Ask Carl Malamud About Shedding Light On Government Data

Ask Carl Malamud About Shedding Light On Government Data 59

Posted by timothy on Wednesday January 04, 2012 @03:30PM from the righteous-fight dept.

If you've ever tried to look up public records online, you may have run into byzantine sign-up procedures, proprietary formats, charges just to view what are ostensibly public documents, and generally the sense that you're in a snooty library with closed stacks. Carl Malamud of Public.Resource.Org has for years been forging a path through the grey goo of U.S. government data, helping to publicize the need for accessible digital archives — not just awkward, fee-per-page access. (Mother Jones calls him a "badass.") Malamud has (with help) been making it easier to get to the huge swathes of data in government sources like PACER, EDGAR, and the U.S. Patent Office. He's got a new initiative now to establish a "Federal Scanning Commission," the task of which would be to assess the scope and outcomes of a large-scale effort to actually digitize and make available online as much as practical of the vast holdings of the U.S. government. ("If we were able to put a man on the moon, why can't we launch the Library of Congress into cyberspace?") Ask Malamud below questions about his plans and challenges in disseminating public information. (But please, post unrelated questions separately, lest ye be modded down.)

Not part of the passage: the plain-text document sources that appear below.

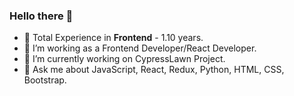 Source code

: ### Hello there 👋

- 🔭 Total Experience in <b>Frontend</b> - 1.10 years.
- 🔭 I’m working as a Frontend Developer/React Developer.
- 🔭 I’m currently working on CypressLawn Project.
- 💬 Ask me about JavaScript, React, Redux, Python, HTML, CSS, Bootstrap.
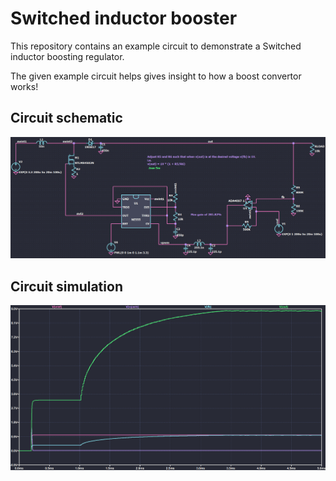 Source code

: # Switched inductor booster
This repository contains an example circuit to demonstrate a Switched inductor boosting regulator.

The given example circuit helps gives insight to how a boost convertor works!

## Circuit schematic
![Boost converter schematic](./Resources/Switched-inductor-booster-schematic.png)

## Circuit simulation
![Boost converter simulation results](./Resources/Switched-inductor-booster-plot.png)
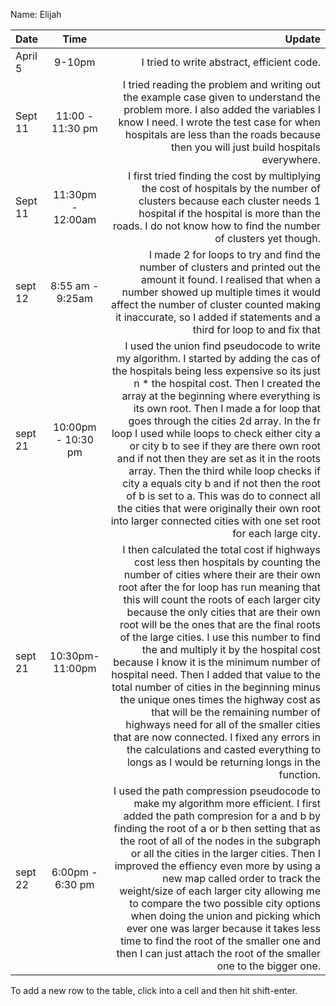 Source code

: Name: Elijah

| Date    |        Time        |                                                                                                                                                                                                                                                                                                                                                                                                                                                                                                                                                                                                                                                                                                                                                                                                                       Update |
|:--------|:------------------:|-----------------------------------------------------------------------------------------------------------------------------------------------------------------------------------------------------------------------------------------------------------------------------------------------------------------------------------------------------------------------------------------------------------------------------------------------------------------------------------------------------------------------------------------------------------------------------------------------------------------------------------------------------------------------------------------------------------------------------------------------------------------------------------------------------------------------------:|
| April 5 |       9-10pm       |                                                                                                                                                                                                                                                                                                                                                                                                                                                                                                                                                                                                                                                                                                                                                                                   I tried to write abstract, efficient code. |
| Sept 11 |  11:00 - 11:30 pm  |                                                                                                                                                                                                                                                                                                                                                                                                                                                                                                                                                         I tried reading the problem and writing out the example case given to understand the problem more. I also added the variables I know I need. I wrote the test case for when hospitals are less than the roads because then you will just build hospitals everywhere. |
| Sept 11 | 11:30pm - 12:00am  |                                                                                                                                                                                                                                                                                                                                                                                                                                                                                                                                                                                     I first tried finding the cost by multiplying the cost of hospitals by the number of clusters because each cluster needs 1 hospital if the hospital is more than the roads. I do not know how to find the number of clusters yet though. | 
| sept 12 |  8:55 am - 9:25am  |                                                                                                                                                                                                                                                                                                                                                                                                                                                                                                                                      I made 2 for loops to try and find the number of clusters and printed out the amount it found. I realised that when a number showed up multiple times it would affect the number of cluster counted making it inaccurate, so I added if statements and a third for loop to and fix that |
| sept 21 | 10:00pm - 10:30 pm |                                                                                                         I used the union find pseudocode to write my algorithm. I started by adding the cas of the hospitals being less expensive so its just n * the hospital cost. Then I created the array at the beginning where everything is its own root. Then I made a for loop that goes through the cities 2d array. In the fr loop I used while loops to check either city a or city b to see if they are there own root and if not then they are set as it in the roots array. Then the third while loop checks if city a equals city b and if not then the root of b is set to a. This was do to connect all the cities that were originally their own root into larger connected cities with one set root for each large city. |
| sept 21 |  10:30pm- 11:00pm  | I then calculated the total cost if highways cost less then hospitals by counting the number of cities where their are their own root after the for loop has run meaning that this will count the roots of each larger city because the only cities that are their own root will be the ones that are the final roots of the large cities. I use this number to find the and multiply it by the hospital cost because I know it is the minimum number of hospital need. Then I added that value to the total number of cities in the beginning minus the unique ones times the highway cost as that will be the remaining number of highways need for all of the smaller cities that are now connected. I fixed any errors in the calculations and casted everything to longs as I would be returning longs in the function. |
| sept 22 |  6:00pm - 6:30 pm  |                                                                                                                                                                               I used the path compression pseudocode to make my algorithm more efficient. I first added the path compresion for a and b by finding the root of a or b then setting that as the root of all of the nodes in the subgraph or all the cities in the larger cities. Then I improved the effiency even more by using a new map called order to track the weight/size of each larger city allowing me to compare the two possible city options when doing the union and picking which ever one was larger because it takes less time to find the root of the smaller one and then I can just attach the root of the smaller one to the bigger one. |
    
To add a new row to the table, click into a cell and then hit shift-enter.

Ask Carl Malamud About Shedding Light On Government Data

This discussion has been archived. No new comments can be posted.

Search 59 Comments Log In/Create an Account

Comments Filter:

LOC (Score:3, Interesting)

by Anonymous Coward writes: on Wednesday January 04, 2012 @03:41PM (#38588048)

So how many GB/TB is a library of congress? :)
Or more seriously how big are you estimating? Are you using raw scans or some sort of compression (jpeg, png, ...etc)? What resolution are you using? Do you vary the resolution depending on the document?
What sort of meta data are you putting in?

Happend Top Down Already (Score:5, Interesting)

by jimmerz28 ( 1928616 ) writes: on Wednesday January 04, 2012 @03:44PM (#38588078)

Didn't Obama already mandate that all government agencies must digitize their records and develop plans within 4 months? http://www.simplysecurity.com/2011/12/28/obama-administration-pushes-for-digital-records-management-overhaul/ [simplysecurity.com]

regulations.gov is a good model to follow (Score:5, Interesting)

by hyeprofile ( 1851598 ) writes: on Wednesday January 04, 2012 @03:44PM (#38588082)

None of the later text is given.